While watching a recent World War II documentary, I noticed the U.S. flag with 48 stars in a 6x8 matrix. Of course now we have 50 stars, with alternating rows of five and six. This raises several questions. When we add a state, who makes the decision on how the stars will be arranged? Is there a Senate subcommittee on star arrangement? Or is it done by some bureaucratic pencil pusher — another example of the American public having no say in matters of national importance? Finally, if the District of Columbia becomes a state, how the heck would one arrange the stars? Isn't this the real reason D.C. will never become a state?
Illustration by Slug Signorino
Could be — I always thought that fear-of-Jesse-Jackson-as-U.S.- senator stuff was a smokescreen. Fortunately, I have solved the problem. But first some facts.
The general appearance of the flag — 13 stripes, a star for each state, etc. — was set by Congress in 1818. The star arrangement, however, is up to the President. The deliberations within the Eisenhower administration on this burning issue prior to the admission of Alaska and Hawaii were cloaked in secrecy. So we don’t know if Ike convened a late-night cabinet meeting, consulted experts in the science of tesselation (mosaic pattern arrangement), or just worked it out himself with David’s blocks. No matter — in the end, it was a completely arbitrary exercise of presidential power.
Undemocratic? Sure, but if you’d seen the cockeyed suggestions sent in by the public, you’d say it was just as well. Stars in star patterns, stars spelling out U.S.A. — one shudders. In fact, until relatively recent times, half-arsed star arrangement has been something of a national curse. At the Battle of Guilford Court House in North Carolina in 1781, American troops carried a banner with 13 stars in a dweebish arrangement of two rows of four, one row of three, and the remaining two stars shoehorned in one above the other on the far right. Worse, the flag had alternating red-and-blue stripes, with blue eight-pointed stars arranged on a white field. Not surprisingly, the troops obliged to fight under this pathetic rag got massacred.

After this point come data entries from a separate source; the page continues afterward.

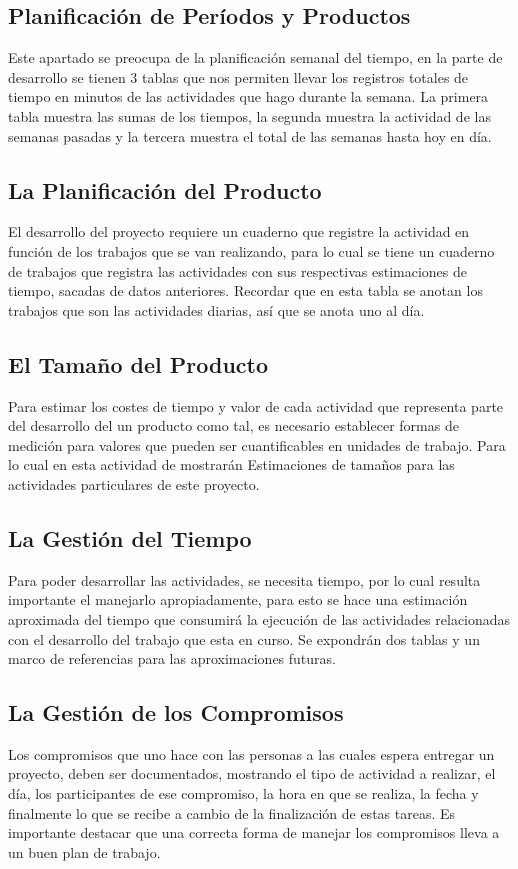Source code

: \documentclass[a4paper,12pt,openany,oneside]{book}
\begin{document}
\subsection{Planificación de Períodos y Productos}
Este apartado se preocupa de la planificación semanal del tiempo, en la parte de desarrollo se tienen 3 tablas que nos permiten llevar los registros totales de tiempo en minutos de las actividades que hago durante la semana. La primera tabla muestra las sumas de los tiempos, la segunda muestra la actividad de las semanas pasadas y la tercera muestra el total de las semanas hasta hoy en día.
\subsection{La Planificación del Producto}
El desarrollo del proyecto requiere un cuaderno que registre la actividad en función de los trabajos que se van realizando, para lo cual se tiene un cuaderno de trabajos que registra las actividades con sus respectivas estimaciones de tiempo, sacadas de datos anteriores. Recordar que en esta tabla se anotan los trabajos que son las actividades diarias, así que se anota uno al día.
\subsection{El Tamaño del Producto}
Para estimar los costes de tiempo y valor de cada actividad que representa parte del desarrollo del un producto como tal, es necesario establecer formas de medición para valores que pueden ser cuantificables en unidades de trabajo. Para lo cual en esta actividad de mostrarán Estimaciones de tamaños para las actividades particulares de este proyecto.
\subsection{La Gestión del Tiempo}
Para poder desarrollar las actividades, se necesita tiempo, por lo cual resulta importante el manejarlo apropiadamente, para esto se hace una estimación aproximada del tiempo que consumirá la ejecución de las actividades relacionadas con el desarrollo del trabajo que esta en curso. Se expondrán dos tablas y un marco de referencias para las aproximaciones futuras.
\subsection{La Gestión de los Compromisos}
Los compromisos que uno hace con las personas a las cuales espera entregar un proyecto, deben ser documentados, mostrando el tipo de actividad a realizar, el día, los participantes de ese compromiso, la hora en que se realiza, la fecha y finalmente lo que se recibe a cambio de la finalización de estas tareas. Es importante destacar que una correcta forma de manejar los compromisos lleva a un buen plan de trabajo.
\end{document}
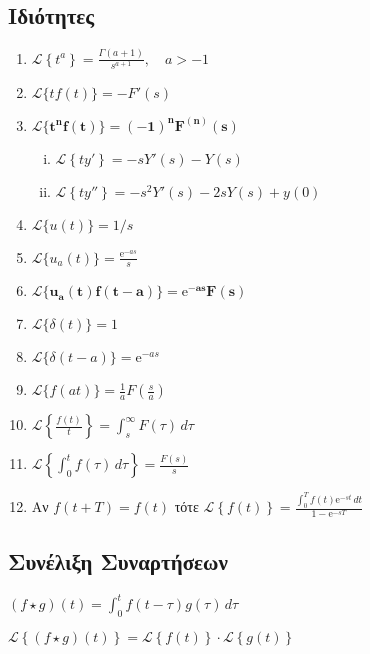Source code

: {  \subsection*{Ιδιότητες}
  \begin{enumerate}
    \item $ \mathcal{L}\left\{t^{a}\right\} = \frac{\Gamma{(a+1)}}{s^{a+1}}, \quad a>-1 $
    \item $ \mathcal{L}\{tf(t)\} = -F'(s) $
    \item $ \bm{\mathcal{L}\{t^{n}f(t)\} = (-1)^{n} F^{(n)}(s)} $
      \begin{enumerate}[i)]
        \item $ \mathcal{L}\left\{ty'\right\} = -sY'(s)-Y(s) $ 
        \item $ \mathcal{L}\left\{ty''\right\} = -s^{2}Y'(s)-2sY(s)+y(0) $ 
      \end{enumerate}
    \item $ \mathcal{L}\{u(t)\} = {1}/{s}$
    \item $ \mathcal{L}\{u_{a}(t)\} = \frac{\mathrm{e}^{-as}}{s}$
    \item $ \bm{\mathcal{L}\{u_{a}(t)f(t-a)\} = \mathrm{e}^{-as}F(s)}$
    \item $ \mathcal{L}\{\delta(t)\} = 1 $
    \item $ \mathcal{L}\{\delta(t-a)\} = \mathrm{e}^{-as} $
    \item $ \mathcal{L}\{f(at)\} = \frac{1}{a} F\left(\frac{s}{a}\right) $
    \item $ \mathcal{L}\left\{\frac{f(t)}{t} \right\} = \int\nolimits _{s}^{\infty} 
      F(\tau) \,{d\tau} $
    \item $ \mathcal{L}\left\{\int\nolimits _{0}^{t} f(\tau) \,{d\tau}\right\} = 
      \frac{F(s)}{s} $
    \item Αν $ f(t+T)=f(t) $ τότε $ \mathcal{L}\left\{f(t)\right\} = \frac{\int _{0}^{T}
        f(t) \mathrm{e}^{-st}
      \,{dt}}{1- \mathrm{e}^{-sT}} $
  \end{enumerate}

  \subsection*{Συνέλιξη Συναρτήσεων}

  \begin{myitemize}
    \item $ (f\star g)(t) = \int _{0}^{t} f(t-\tau) g(\tau) \,{d\tau} $ 
    \item $ \mathcal{L}\left\{(f\star g)(t)\right\} = \mathcal{L}\left\{f(t)\right\}
      \cdot \mathcal{L}\left\{g(t)\right\} $
  \end{myitemize}

}
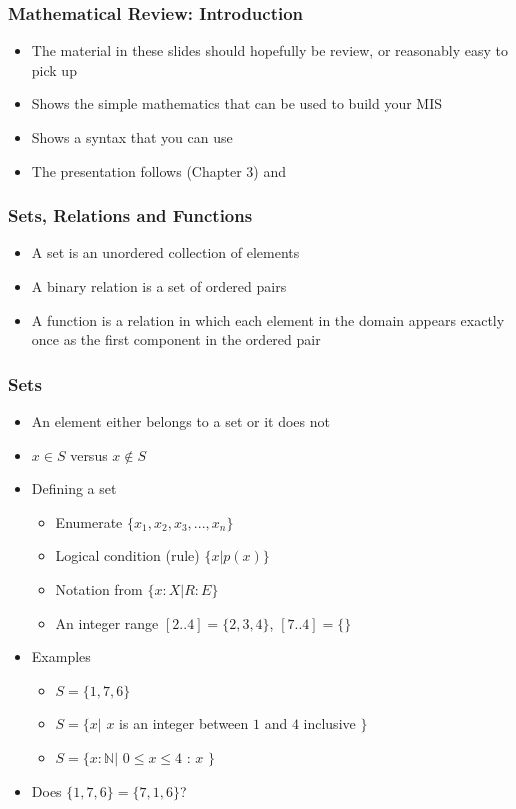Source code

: \documentclass[t,12pt,numbers,fleqn]{beamer}
\begin{document}

\begin{frame}
\frametitle{Mathematical Review: Introduction}
\begin{itemize}
\item The material in these slides should hopefully be review, or
  reasonably easy to pick up
\item Shows the simple mathematics that can be used to build your MIS
\item Shows a syntax that you can use
\item The presentation follows \cite{HoffmanAndStrooper1995} (Chapter
  3) and \cite{GriesAndSchneider1993}
\end{itemize}
\end{frame}


\begin{frame}
\frametitle{Sets, Relations and Functions}
\begin{itemize}
\item A set is an unordered collection of elements
\item A binary relation is a set of ordered pairs
\item A function is a relation in which each element in the domain
  appears exactly once as the first component in the ordered pair
\end{itemize}
\end{frame}


\begin{frame}
\frametitle{Sets}
\begin{itemize}
\item An element either belongs to a set or it does not
\item $x \in S$ versus $x \notin S$
\item Defining a set
\begin{itemize}
\item Enumerate $\{ x_1, x_2, x_3, ..., x_n \}$
\item Logical condition (rule) $\{x | p(x) \}$
\item Notation from \cite{GriesAndSchneider1993} $\{x: X | R : E \}$
\item An integer range $[2 .. 4] = \{2, 3, 4\}$, $[7 .. 4] = \{\}$
\end{itemize}
\item Examples
\begin{itemize}
\item $S = \{ 1, 7, 6 \}$
\item $S = \{ x |$ $x$ is an integer between $1$ and $4$ inclusive
  $\}$
\item $S = \{ x: \mathbb{N} |$ $0 \leq x \leq 4$ : $x$ $\}$
\end{itemize}
\item Does $\{ 1, 7, 6 \} = \{ 7, 1, 6 \}$?
\end{itemize}
\end{frame}
\end{document}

I’d have been too embarrassed even to show up.
Things did not improve as time went on. The 31-star flag that Commodore Matthew Perry sailed into Tokyo harbor with in 1853 had five vertical columns of five plus one dippy- looking column of six crammed in on the extreme left. Even stranger was the 33-star flag that flew over Fort Sumter at the start of the Civil War in 1861 (actually there were 34 states at the time — they weren’t big on details then). It had an indescribable mess of stars that can only be attributed to hallucinogenic molds in the hardtack.
Luckily, today we’ve got people like me to keep things on a professional basis. A 51-star flag? No prob. When President Quayle calls in 1997, I’ll tell him to make it six rows with alternating rows of nine and eight. For 52 stars try eight rows, alternating six and seven, and for 53 seven rows, alternating eight and seven. That takes care of D.C. and Puerto Rico and leaves us a spare for emergencies. Semper paratus, that’s me.
By the way, Cecil, the expert to consult on flag design wouldn’t be a tesselationist but a vexillologist — a flag scientist.
Peter, haven’t you ever heard of getting the right guy for the right job? If we wanted to exchange idle gossip about flags, or discuss flag lore, or tell flag jokes, a vexillologist would be fine. When it comes to star arrangement, however, you want an expert in two-dimensional patterns — a tesselationist.